[DATA FOR REVIEW — start]
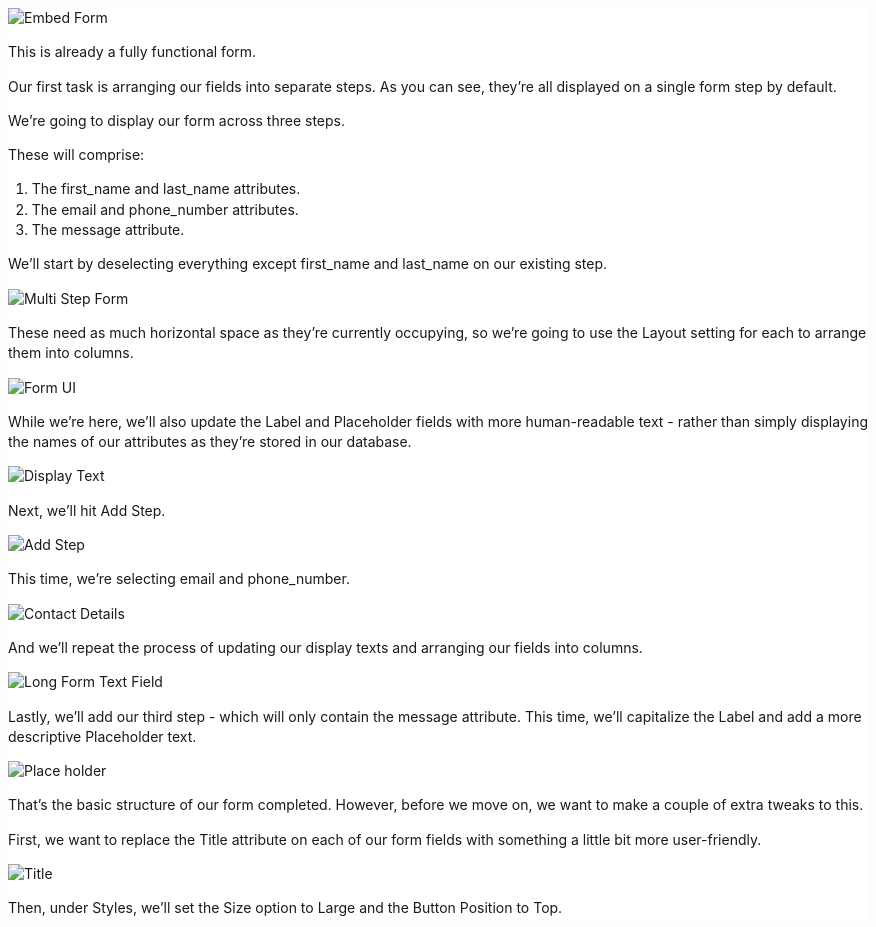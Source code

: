 ![Embed Form](https://res.cloudinary.com/daog6scxm/image/upload/v1709039741/cms/embed-form/Embed_Form_13_oiqpqa.webp "Embed Form")

This is already a fully functional form.

Our first task is arranging our fields into separate steps. As you can see, they’re all displayed on a single form step by default.

We’re going to display our form across three steps. 

These will comprise:

1. The first_name and last_name attributes.
2. The email and phone_number attributes.
3. The message attribute.

We’ll start by deselecting everything except first_name and last_name on our existing step.

![Multi Step Form](https://res.cloudinary.com/daog6scxm/image/upload/v1709039742/cms/embed-form/Embed_Form_14_bm5di2.webp "Multi Step Form")

These need as much horizontal space as they’re currently occupying, so we’re going to use the Layout setting for each to arrange them into columns.

![Form UI](https://res.cloudinary.com/daog6scxm/image/upload/v1709039741/cms/embed-form/Embed_Form_15_mbpmwd.webp "Form UI")

While we’re here, we’ll also update the Label and Placeholder fields with more human-readable text - rather than simply displaying the names of our attributes as they’re stored in our database.

![Display Text](https://res.cloudinary.com/daog6scxm/image/upload/v1709039741/cms/embed-form/Embed_Form_16_srnz7v.webp "Display Text")

Next, we’ll hit Add Step.

![Add Step](https://res.cloudinary.com/daog6scxm/image/upload/v1709039741/cms/embed-form/Embed_Form_17_scdm8r.webp "Add Step")

This time, we’re selecting email and phone_number.

![Contact Details](https://res.cloudinary.com/daog6scxm/image/upload/v1709039740/cms/embed-form/Embed_Form_18_wwvplx.webp "Contact Details")

And we’ll repeat the process of updating our display texts and arranging our fields into columns.

![Long Form Text Field](https://res.cloudinary.com/daog6scxm/image/upload/v1709039740/cms/embed-form/Embed_Form_19_lll8za.webp "Long Form Text Field")

Lastly, we’ll add our third step - which will only contain the message attribute. This time, we’ll capitalize the Label and add a more descriptive Placeholder text.

![Place holder](https://res.cloudinary.com/daog6scxm/image/upload/v1709039740/cms/embed-form/Embed_Form_20_cm74ca.webp "Placeholder")

That’s the basic structure of our form completed. However, before we move on, we want to make a couple of extra tweaks to this.

First, we want to replace the Title attribute on each of our form fields with something a little bit more user-friendly.

![Title](https://res.cloudinary.com/daog6scxm/image/upload/v1709039740/cms/embed-form/Embed_Form_21_ayjsaj.webp "Title")

Then, under Styles, we’ll set the Size option to Large and the Button Position to Top.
[DATA FOR REVIEW — finish]
(YOUR TASK): From the entries above, copy every line where the word "upload" shows up.

(RESPONSE AREA):
: ![Embed Form](https://res.cloudinary.com/daog6scxm/image/upload/v1709039741/cms/embed-form/Embed_Form_13_oiqpqa.webp "Embed Form")
![Multi Step Form](https://res.cloudinary.com/daog6scxm/image/upload/v1709039742/cms/embed-form/Embed_Form_14_bm5di2.webp "Multi Step Form")
![Form UI](https://res.cloudinary.com/daog6scxm/image/upload/v1709039741/cms/embed-form/Embed_Form_15_mbpmwd.webp "Form UI")
![Display Text](https://res.cloudinary.com/daog6scxm/image/upload/v1709039741/cms/embed-form/Embed_Form_16_srnz7v.webp "Display Text")
![Add Step](https://res.cloudinary.com/daog6scxm/image/upload/v1709039741/cms/embed-form/Embed_Form_17_scdm8r.webp "Add Step")
![Contact Details](https://res.cloudinary.com/daog6scxm/image/upload/v1709039740/cms/embed-form/Embed_Form_18_wwvplx.webp "Contact Details")
![Long Form Text Field](https://res.cloudinary.com/daog6scxm/image/upload/v1709039740/cms/embed-form/Embed_Form_19_lll8za.webp "Long Form Text Field")
![Place holder](https://res.cloudinary.com/daog6scxm/image/upload/v1709039740/cms/embed-form/Embed_Form_20_cm74ca.webp "Placeholder")
![Title](https://res.cloudinary.com/daog6scxm/image/upload/v1709039740/cms/embed-form/Embed_Form_21_ayjsaj.webp "Title")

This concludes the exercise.